[Stored data entries]
┌────────
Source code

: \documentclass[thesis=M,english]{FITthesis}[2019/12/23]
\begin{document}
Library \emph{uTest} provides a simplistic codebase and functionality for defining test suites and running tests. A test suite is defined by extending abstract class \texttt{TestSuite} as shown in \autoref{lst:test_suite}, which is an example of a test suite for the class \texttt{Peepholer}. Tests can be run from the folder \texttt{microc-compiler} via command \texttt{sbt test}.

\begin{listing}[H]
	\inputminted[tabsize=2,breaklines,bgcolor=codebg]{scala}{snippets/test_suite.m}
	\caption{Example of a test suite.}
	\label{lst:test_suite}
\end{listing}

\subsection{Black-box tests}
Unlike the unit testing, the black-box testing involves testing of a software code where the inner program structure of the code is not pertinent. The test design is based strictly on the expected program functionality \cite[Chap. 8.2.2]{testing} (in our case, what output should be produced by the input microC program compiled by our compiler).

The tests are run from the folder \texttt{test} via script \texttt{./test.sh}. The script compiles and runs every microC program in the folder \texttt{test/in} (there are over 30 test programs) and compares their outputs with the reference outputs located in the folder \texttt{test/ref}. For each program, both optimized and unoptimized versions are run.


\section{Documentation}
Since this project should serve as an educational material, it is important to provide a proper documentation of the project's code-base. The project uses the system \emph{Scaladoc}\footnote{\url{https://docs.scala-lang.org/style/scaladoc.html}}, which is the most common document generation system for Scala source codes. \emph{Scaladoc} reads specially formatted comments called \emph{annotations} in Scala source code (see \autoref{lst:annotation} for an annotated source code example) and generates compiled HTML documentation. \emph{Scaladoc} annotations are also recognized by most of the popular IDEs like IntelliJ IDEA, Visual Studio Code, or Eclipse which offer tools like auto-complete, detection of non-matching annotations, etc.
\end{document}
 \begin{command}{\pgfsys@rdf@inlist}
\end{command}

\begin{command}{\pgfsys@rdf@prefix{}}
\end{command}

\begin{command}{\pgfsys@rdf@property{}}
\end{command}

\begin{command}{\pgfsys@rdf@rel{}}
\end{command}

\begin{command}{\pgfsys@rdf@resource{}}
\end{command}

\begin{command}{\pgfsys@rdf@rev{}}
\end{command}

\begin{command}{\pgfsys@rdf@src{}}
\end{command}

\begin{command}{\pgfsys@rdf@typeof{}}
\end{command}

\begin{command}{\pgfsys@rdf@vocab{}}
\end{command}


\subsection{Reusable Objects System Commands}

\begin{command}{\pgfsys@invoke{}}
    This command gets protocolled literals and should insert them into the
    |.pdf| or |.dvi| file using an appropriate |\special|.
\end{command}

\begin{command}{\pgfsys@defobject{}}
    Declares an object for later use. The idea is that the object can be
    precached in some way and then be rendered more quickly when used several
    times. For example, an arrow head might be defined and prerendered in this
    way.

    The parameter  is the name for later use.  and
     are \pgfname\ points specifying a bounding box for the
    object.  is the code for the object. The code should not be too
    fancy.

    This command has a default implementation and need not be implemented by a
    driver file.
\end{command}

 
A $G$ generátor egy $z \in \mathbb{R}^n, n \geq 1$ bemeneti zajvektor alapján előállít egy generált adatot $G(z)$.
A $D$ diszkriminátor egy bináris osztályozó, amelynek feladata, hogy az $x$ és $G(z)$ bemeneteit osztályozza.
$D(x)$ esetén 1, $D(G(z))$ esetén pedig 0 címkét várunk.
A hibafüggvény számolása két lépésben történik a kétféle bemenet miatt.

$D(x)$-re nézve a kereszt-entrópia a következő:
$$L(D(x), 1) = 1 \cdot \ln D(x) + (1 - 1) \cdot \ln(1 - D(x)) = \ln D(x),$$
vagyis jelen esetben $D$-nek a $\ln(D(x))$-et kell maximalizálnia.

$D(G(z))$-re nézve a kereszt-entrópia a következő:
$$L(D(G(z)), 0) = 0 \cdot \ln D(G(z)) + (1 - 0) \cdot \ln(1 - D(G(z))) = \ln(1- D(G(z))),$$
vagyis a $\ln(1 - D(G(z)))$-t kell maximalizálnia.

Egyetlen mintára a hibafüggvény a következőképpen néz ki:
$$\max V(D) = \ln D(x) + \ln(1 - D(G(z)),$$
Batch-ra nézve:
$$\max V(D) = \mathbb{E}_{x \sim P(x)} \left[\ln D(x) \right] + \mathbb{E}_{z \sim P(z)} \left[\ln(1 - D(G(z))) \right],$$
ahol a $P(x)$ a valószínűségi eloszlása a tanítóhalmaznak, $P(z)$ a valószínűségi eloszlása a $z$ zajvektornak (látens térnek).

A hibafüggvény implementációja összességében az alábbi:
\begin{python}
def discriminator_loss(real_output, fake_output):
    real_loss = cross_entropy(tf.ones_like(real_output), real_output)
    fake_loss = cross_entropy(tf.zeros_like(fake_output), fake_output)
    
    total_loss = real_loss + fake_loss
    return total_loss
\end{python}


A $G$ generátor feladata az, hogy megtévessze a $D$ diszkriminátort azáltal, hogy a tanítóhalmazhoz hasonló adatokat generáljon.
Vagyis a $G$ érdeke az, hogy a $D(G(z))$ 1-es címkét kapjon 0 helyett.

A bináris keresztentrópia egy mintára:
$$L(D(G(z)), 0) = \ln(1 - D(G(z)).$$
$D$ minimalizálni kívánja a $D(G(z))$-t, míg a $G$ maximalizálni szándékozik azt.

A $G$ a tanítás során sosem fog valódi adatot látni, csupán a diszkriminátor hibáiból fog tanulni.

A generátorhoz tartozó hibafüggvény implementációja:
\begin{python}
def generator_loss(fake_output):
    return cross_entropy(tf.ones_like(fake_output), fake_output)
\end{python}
└────────
* WHAT YOU HAVE TO DO *
All lines above that contain "from" are required in the answer.

* RESULT FOR THIS TASK *
Library \emph{uTest} provides a simplistic codebase and functionality for defining test suites and running tests. A test suite is defined by extending abstract class \texttt{TestSuite} as shown in \autoref{lst:test_suite}, which is an example of a test suite for the class \texttt{Peepholer}. Tests can be run from the folder \texttt{microc-compiler} via command \texttt{sbt test}.
The tests are run from the folder \texttt{test} via script \texttt{./test.sh}. The script compiles and runs every microC program in the folder \texttt{test/in} (there are over 30 test programs) and compares their outputs with the reference outputs located in the folder \texttt{test/ref}. For each program, both optimized and unoptimized versions are run.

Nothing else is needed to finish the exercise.